Data for the task:
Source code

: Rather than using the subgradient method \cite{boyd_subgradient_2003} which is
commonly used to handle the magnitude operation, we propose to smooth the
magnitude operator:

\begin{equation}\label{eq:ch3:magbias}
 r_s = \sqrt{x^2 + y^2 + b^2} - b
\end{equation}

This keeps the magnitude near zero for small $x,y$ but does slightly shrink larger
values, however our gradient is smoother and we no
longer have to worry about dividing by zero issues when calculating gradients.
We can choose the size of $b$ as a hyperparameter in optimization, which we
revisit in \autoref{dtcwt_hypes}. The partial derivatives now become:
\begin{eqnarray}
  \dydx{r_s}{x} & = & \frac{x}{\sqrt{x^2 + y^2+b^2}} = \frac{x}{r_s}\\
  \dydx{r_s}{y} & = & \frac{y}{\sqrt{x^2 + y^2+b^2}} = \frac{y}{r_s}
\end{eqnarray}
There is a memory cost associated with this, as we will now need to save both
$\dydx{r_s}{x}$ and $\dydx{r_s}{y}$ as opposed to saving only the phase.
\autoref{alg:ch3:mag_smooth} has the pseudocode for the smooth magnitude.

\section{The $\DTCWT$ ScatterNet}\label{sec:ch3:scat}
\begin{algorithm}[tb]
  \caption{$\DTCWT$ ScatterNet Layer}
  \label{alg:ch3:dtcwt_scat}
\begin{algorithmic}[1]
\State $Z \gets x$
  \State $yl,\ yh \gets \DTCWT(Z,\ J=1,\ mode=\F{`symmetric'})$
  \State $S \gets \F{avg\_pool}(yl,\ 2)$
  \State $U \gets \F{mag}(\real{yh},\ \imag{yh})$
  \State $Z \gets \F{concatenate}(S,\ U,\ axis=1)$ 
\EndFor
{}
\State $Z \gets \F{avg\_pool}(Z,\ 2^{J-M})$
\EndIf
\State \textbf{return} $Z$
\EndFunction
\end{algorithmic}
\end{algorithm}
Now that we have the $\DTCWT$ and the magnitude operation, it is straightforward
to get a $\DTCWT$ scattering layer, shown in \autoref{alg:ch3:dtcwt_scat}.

Directions for this task: Repeat the whole of the data above exactly, keeping every word.

Answer box:
Source code

: Rather than using the subgradient method \cite{boyd_subgradient_2003} which is
commonly used to handle the magnitude operation, we propose to smooth the
magnitude operator:

\begin{equation}\label{eq:ch3:magbias}
 r_s = \sqrt{x^2 + y^2 + b^2} - b
\end{equation}

This keeps the magnitude near zero for small $x,y$ but does slightly shrink larger
values, however our gradient is smoother and we no
longer have to worry about dividing by zero issues when calculating gradients.
We can choose the size of $b$ as a hyperparameter in optimization, which we
revisit in \autoref{dtcwt_hypes}. The partial derivatives now become:
\begin{eqnarray}
  \dydx{r_s}{x} & = & \frac{x}{\sqrt{x^2 + y^2+b^2}} = \frac{x}{r_s}\\
  \dydx{r_s}{y} & = & \frac{y}{\sqrt{x^2 + y^2+b^2}} = \frac{y}{r_s}
\end{eqnarray}
There is a memory cost associated with this, as we will now need to save both
$\dydx{r_s}{x}$ and $\dydx{r_s}{y}$ as opposed to saving only the phase.
\autoref{alg:ch3:mag_smooth} has the pseudocode for the smooth magnitude.

\section{The $\DTCWT$ ScatterNet}\label{sec:ch3:scat}
\begin{algorithm}[tb]
  \caption{$\DTCWT$ ScatterNet Layer}
  \label{alg:ch3:dtcwt_scat}
\begin{algorithmic}[1]
\State $Z \gets x$
  \State $yl,\ yh \gets \DTCWT(Z,\ J=1,\ mode=\F{`symmetric'})$
  \State $S \gets \F{avg\_pool}(yl,\ 2)$
  \State $U \gets \F{mag}(\real{yh},\ \imag{yh})$
  \State $Z \gets \F{concatenate}(S,\ U,\ axis=1)$ 
\EndFor
{}
\State $Z \gets \F{avg\_pool}(Z,\ 2^{J-M})$
\EndIf
\State \textbf{return} $Z$
\EndFunction
\end{algorithmic}
\end{algorithm}
Now that we have the $\DTCWT$ and the magnitude operation, it is straightforward
to get a $\DTCWT$ scattering layer, shown in \autoref{alg:ch3:dtcwt_scat}.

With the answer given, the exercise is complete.